Probably the most unique feature of the Cooch House is the fact that a member of the Cooch family has occupied it for seven generations. The first two stories of the house were built in 1760 by Thomas Cooch and it may well be the oldest house in Delaware having the same family name. The land on which it stands has been in the family for 254 years. Thomas Cooch’s great grandson, Levi Griffith Cooch, added a third story and rear wing around 1865. The house is safely situated on a rise facing east
towards the Christina River, approximately 150 feet away. To the north of the house is a smokehouse or springhouse
built of stone in the late 1700s. At the entrance to the drive leading to the house from Old Baltimore Pike is a Revolutionary War monument commemorating the Battle of Cooch’s Bridge, erected by the Patriotic Societies and Citizens of Delaware. It was dedicated September 3, 1901 and consists of a granite marker surrounded by four cannons.
The British commander Lord Cornwallis occupied the Cooch house as his headquarters (according to the Cooch family his horse was occupying the parlor) until the army resumed its advance toward Philadelphia on September 8, 1777. At the request of General Washington the mill stone was removed to prevent the British from making flour, which may have prompted Cornwallis to order his men to burn the mill.
Just a few feet to the east of the monument is a bridge over the Christina River that carries the name of the Revolutionary battle
which is alleged to be the first place the Stars and Stripes were carried into battle. The current bridge, number 336, was built in
1922. Prior to that it was an iron bridge, erected in 1881. Before that a covered bridge built in 1846 spanned the stream. How many
bridges preceded it is unknown, but certainly the British crossed over a Cooch's Bridge in 1777 and the road was in existence for more than 100 years before that.
Thomas Cooch (the first generation Cooch in Pencader Hundred) was a miller and upon arriving from Hatfield, England in 1746 he purchased 200 acres containing a grist and saw mill. Thomas also started a family tradition that has lasted to this day- a tradition of proud service to the State of Delaware. When Delaware was preparing for the Revolution in 1775 a militia was organized in New
Castle and Thomas Cooch was elected Colonel for the lower half of the County. Prior to that he had served as a captain in the French and Indian War. By the time of his death in 1791 Thomas was the owner of more than 850 acres with not only the mills but an
ironworks. He had created a dynasty that is today the hub of the Pencader Historic Area. Two previous owners of the mills and
ironworks worth noting were Sir William Keith, the Governor of Pennsylvania and the Three Lower Counties, and John England.

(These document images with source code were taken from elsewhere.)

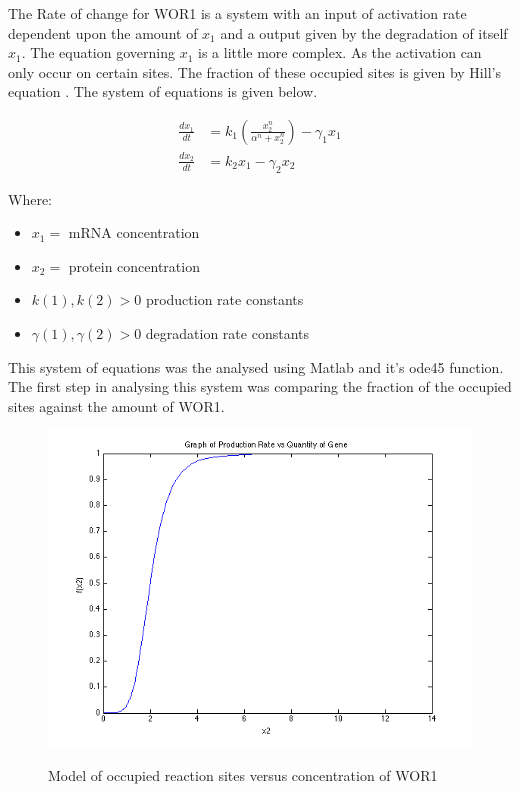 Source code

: \documentclass[]{article}
\begin{document}
The Rate of change for WOR1 is a system with an input of activation rate dependent upon the amount of $x_1$ and a output given by the degradation of itself $x_1$. The equation governing $x_1$ is a little more complex. As the activation can only occur on certain sites. The fraction of these occupied sites is given by Hill's equation \cite{Hill}. The system of equations is given below.

\begin{align}
\frac{dx_1}{dt} &= k_1\left(\frac{x_2^n}{\alpha^n + x_2^n}\right) - \gamma_1x_1\\
\frac{dx_2}{dt} &= k_2x_1 -\gamma_2x_2
\end{align}

Where:
\begin{itemize}
	\item $x_1 =$ mRNA concentration
	\item $x_2 =$ protein concentration
	\item $k(1), k(2) > 0$ production rate constants
	\item $\gamma(1), \gamma(2) > 0$ degradation rate constants
\end{itemize}


This system of equations was the analysed using Matlab and it's ode45 function. The first step in analysing this system was comparing the fraction of the occupied sites against the amount of WOR1. 

\begin{figure}[h]
\caption{Model of occupied reaction sites versus concentration of WOR1}
\centering
\includegraphics[scale = 0.5]{prodRateVsQuant.png}
\label{fig:Hill}
\end{figure}
\end{document}

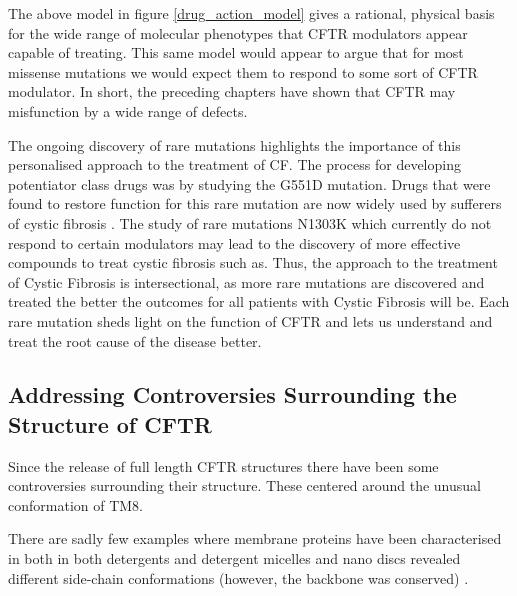 The above model in figure \ref{drug_action_model} gives a rational, physical basis for the wide range of molecular phenotypes that CFTR modulators appear capable of treating. This same model would appear to argue that for most missense mutations we would expect them to respond to some sort of CFTR modulator. In short, the preceding chapters have shown that CFTR may misfunction by a wide range of defects. 

The ongoing discovery of rare mutations highlights the importance of this personalised approach to the treatment of CF. The process for developing potentiator class drugs was by studying the G551D mutation. Drugs that were found to restore function for this rare mutation are now widely used by sufferers of cystic fibrosis \cite{vangoor2009}. The study of rare mutations N1303K which currently do not respond to certain modulators may lead to the discovery of more effective compounds to treat cystic fibrosis such as. Thus, the approach to the treatment of Cystic Fibrosis is intersectional, as more rare mutations are discovered and treated the better the outcomes for all patients with Cystic Fibrosis will be. Each rare mutation sheds light on the function of CFTR and lets us understand and treat the root cause of the disease better.

\subsection{Addressing Controversies Surrounding the Structure of CFTR}

Since the release of full length CFTR structures there have been some controversies surrounding their structure. These centered around the unusual conformation of TM8.

There are sadly few examples where membrane proteins have been characterised in both in both detergents and detergent micelles and nano discs revealed different side-chain conformations (however, the backbone was conserved) \cite{autzen2019, gao2016, cheng2015}. 



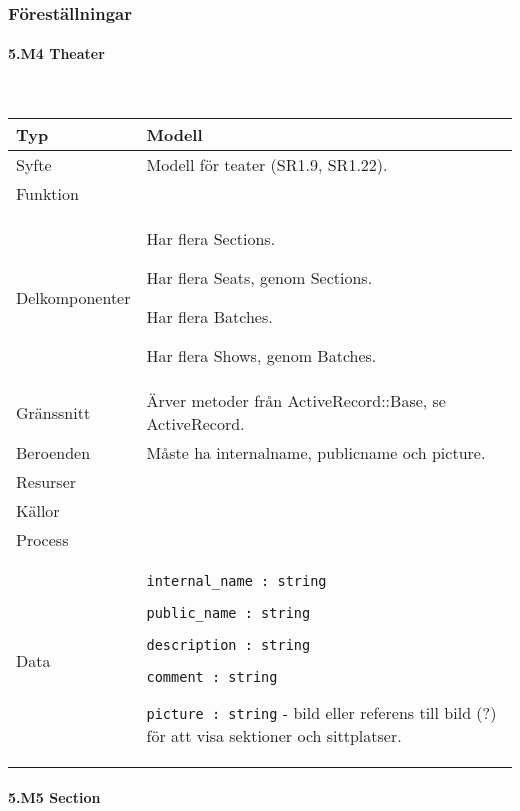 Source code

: \documentclass[a4paper, twoside, 11pt, titlepage]{article}
\begin{document}
		\subsubsection{Föreställningar}



			\paragraph{5.M4 Theater}\

			\begin {table} [ht] \begin{tabular} {  p{3.5cm} p{9.6cm} }
				\hline
				{Typ} & {Modell} \\
				\hline
				{Syfte} & {Modell för teater (SR1.9, SR1.22).} \\
				\hline
				{Funktion} & { } \\
				\hline
				{Delkomponenter} & {Har flera Sections.

Har flera Seats, genom Sections.

Har flera Batches.

Har flera Shows, genom Batches.} \\
				\hline
				{Gränssnitt} & {Ärver metoder från ActiveRecord::Base, se ActiveRecord.} \\
				\hline
				{Beroenden} & {Måste ha internalname, publicname och picture.} \\
				\hline
				{Resurser} & { } \\
				\hline
				{Källor} & { } \\
				\hline
				{Process} & { } \\
				\hline
				{Data} & {{\tt internal\_name : string}

{\tt public\_name : string}

{\tt description : string}

{\tt comment : string}

{\tt picture : string} - bild eller referens till bild (?) för att visa sektioner och sittplatser.} \\
				\hline
			\end{tabular} \end{table} \FloatBarrier


			\paragraph{5.M5 Section}\
\end{document}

The Cooch descendants are justifiably proud of their military, political and occupational service to Delaware and just as proud of
their ancestral bloodline. The family tree follows a path to five of the Colonial governors of New England, twelve of the Barons of
Runnimede and the Royal families of England, Scotland, and France to include Alfred the Great and William the Conqueror.
One passion that the Cooch family possesses, to the delight of historians, is their quest for the preservation of local history. Francis A. Cooch wrote Little Known History of Newark, Delaware and Its Environ’s printed at the Press of Kells in 1936. Edward W. Cooch, Sr., Lieutenant-Governor of Delaware (1936-1940) authored; History of Iron Hill, The Folks of Welsh Tract, Pencader Chief Chair of Presbyterianism, Lafayette at Christiana, Valentine Hollingsworth and Newark Monthly Meeting, Delaware Historic Events 1946, The Battle of Cooch’s Bridge 1940, and History of Hiram Lodge no. 25, A.F.&A.M., of Newark, Delaware…1945. The current inhabitant of the Cooch House is Edward W. Cooch Jr., who has been practicing law for 50 years and has his own law firm Cooch and Taylor. He has given countless talks on local history. His son Richard Rodney Cooch, who wrote A History of Christiana, Delaware published in 1976, is currently a Delaware Superior Court Judge.